◆ Exercise
For the records that follow, return only the count of lines containing the string "novas".

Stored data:
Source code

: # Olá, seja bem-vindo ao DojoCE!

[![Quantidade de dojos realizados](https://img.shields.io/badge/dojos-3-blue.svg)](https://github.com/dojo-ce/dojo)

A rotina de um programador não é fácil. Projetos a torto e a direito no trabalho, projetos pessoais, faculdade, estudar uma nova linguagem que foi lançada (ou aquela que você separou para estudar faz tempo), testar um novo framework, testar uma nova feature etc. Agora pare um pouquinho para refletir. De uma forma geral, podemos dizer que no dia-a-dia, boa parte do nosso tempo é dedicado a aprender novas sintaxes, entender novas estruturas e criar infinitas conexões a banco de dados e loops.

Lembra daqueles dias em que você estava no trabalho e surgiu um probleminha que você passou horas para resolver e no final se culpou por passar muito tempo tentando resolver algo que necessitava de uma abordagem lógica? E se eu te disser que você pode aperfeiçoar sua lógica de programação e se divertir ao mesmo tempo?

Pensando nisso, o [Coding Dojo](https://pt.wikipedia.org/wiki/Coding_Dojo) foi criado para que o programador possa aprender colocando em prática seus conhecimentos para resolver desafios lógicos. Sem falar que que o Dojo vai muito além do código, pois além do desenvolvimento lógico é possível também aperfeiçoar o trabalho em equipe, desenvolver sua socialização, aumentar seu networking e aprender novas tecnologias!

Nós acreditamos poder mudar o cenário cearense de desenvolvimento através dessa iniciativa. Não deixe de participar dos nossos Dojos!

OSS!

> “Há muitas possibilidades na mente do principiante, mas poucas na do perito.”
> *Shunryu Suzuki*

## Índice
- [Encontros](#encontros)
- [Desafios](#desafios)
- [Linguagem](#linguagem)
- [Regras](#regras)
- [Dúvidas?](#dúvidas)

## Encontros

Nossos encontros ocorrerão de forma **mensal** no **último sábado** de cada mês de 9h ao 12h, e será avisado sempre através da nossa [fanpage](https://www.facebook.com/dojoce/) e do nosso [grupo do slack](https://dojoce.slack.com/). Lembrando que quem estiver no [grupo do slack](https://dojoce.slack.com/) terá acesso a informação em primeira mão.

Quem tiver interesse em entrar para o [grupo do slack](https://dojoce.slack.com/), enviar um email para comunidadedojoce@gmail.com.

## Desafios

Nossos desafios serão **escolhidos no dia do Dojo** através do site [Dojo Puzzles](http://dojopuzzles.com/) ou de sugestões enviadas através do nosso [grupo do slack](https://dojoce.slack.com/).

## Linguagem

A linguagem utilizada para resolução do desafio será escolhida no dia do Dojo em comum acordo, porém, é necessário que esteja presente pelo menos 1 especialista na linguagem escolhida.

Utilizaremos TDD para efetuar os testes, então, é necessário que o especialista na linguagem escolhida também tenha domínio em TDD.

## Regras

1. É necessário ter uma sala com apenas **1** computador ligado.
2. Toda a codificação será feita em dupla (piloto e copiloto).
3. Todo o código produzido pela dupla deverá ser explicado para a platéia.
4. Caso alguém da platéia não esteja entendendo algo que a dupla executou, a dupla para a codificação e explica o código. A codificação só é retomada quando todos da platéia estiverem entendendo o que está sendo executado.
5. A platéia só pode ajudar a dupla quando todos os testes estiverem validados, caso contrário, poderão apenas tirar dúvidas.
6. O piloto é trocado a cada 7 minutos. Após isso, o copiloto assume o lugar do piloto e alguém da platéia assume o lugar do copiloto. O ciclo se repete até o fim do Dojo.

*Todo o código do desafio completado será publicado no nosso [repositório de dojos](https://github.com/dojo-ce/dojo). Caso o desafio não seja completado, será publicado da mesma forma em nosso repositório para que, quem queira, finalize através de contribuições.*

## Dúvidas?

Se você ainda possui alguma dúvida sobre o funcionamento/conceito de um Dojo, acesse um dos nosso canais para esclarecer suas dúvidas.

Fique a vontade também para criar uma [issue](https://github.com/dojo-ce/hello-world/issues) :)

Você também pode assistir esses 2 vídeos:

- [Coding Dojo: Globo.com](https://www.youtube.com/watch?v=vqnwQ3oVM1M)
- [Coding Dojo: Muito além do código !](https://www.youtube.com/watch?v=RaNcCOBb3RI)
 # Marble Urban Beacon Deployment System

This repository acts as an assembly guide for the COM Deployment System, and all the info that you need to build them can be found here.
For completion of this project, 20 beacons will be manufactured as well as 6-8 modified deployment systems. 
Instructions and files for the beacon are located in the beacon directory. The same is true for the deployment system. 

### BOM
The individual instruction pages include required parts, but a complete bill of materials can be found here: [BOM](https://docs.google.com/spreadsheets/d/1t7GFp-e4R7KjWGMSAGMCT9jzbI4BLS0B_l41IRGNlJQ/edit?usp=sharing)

◆ Task output
2